True, it is only because she still needs a helping hand to walk and because her mummy will be otherwise engaged as a bridesmaid, but it’s symbolic nonetheless. Eilidh is to be Flower Girl at Auntie Carol’s wedding and I couldn’t be more proud.
I remember being upset about a week after Eilidh was born. Completely out of the blue I was in tears thinking how my daughter, because of Down’s Syndrome, would never grow up, meet someone and get married. It hit me hard and the moment has stayed with me.
As I reflect on it with hindsight, I can see that it was a manifestation of all my fears and ignorance of what DS is and how I imagined it would limit Eilidh’s life. Unable to live in the moment, my mind went into fast-forward, thinking of all the things she wouldn’t be able to do.
In a way I was wishing her life away – and at the same time feeling 30 years of future disappointment all at once as she failed to live up to a standard set of expectations. Expectations that I didn’t even really have, but that were made up by mind as it struggled to compute what was going on. By predicting the worst I was preparing and protecting myself from any future hurt.
I have never once in Rory’s six years thought about whether he will get married, be a doctor or have a family. I have savoured every moment of his short life and just try to guide him as best I can to be a good and decent young boy, without thinking much beyond the current moment.

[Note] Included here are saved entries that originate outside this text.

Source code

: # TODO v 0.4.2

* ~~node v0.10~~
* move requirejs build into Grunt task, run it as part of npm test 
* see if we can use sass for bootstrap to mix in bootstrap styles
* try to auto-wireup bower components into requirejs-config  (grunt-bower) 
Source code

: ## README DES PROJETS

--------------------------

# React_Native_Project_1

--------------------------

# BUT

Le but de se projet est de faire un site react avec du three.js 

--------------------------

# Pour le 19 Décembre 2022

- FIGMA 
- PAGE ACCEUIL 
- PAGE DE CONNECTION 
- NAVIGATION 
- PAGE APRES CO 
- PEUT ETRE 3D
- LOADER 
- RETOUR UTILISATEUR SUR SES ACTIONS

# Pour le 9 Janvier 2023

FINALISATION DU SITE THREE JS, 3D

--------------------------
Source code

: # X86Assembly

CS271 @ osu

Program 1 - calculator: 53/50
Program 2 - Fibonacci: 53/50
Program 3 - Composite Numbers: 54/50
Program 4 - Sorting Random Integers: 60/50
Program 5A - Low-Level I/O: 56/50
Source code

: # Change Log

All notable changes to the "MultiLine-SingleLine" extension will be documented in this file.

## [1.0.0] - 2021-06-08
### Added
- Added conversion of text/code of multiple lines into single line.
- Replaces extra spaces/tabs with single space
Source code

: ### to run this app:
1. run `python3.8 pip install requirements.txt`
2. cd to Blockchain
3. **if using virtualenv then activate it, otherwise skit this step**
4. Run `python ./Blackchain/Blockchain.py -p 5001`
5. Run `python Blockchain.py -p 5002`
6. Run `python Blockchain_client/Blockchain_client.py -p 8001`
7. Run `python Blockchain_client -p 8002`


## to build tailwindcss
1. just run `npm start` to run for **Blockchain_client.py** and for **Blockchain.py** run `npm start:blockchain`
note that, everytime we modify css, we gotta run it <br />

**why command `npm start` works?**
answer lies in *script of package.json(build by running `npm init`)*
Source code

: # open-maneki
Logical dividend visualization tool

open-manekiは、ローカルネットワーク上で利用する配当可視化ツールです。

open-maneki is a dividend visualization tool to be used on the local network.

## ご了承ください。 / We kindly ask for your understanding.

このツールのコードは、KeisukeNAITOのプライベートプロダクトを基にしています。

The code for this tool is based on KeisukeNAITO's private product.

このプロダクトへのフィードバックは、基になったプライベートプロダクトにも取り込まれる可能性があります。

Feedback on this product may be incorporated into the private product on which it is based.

I haven’t been so fair with Eilidh.
Eilidh has so far made a mockery of any limitation I have imagined for her. I know she will continue to prove me wrong and, three years in, I now don’t really concern myself with such worries. What will be will be and I try to enjoy every moment with her (even when she is refusing to go to sleep).
Besides, and much more importantly, I’ve got a first dance with my favourite little girl to look forward to tomorrow night.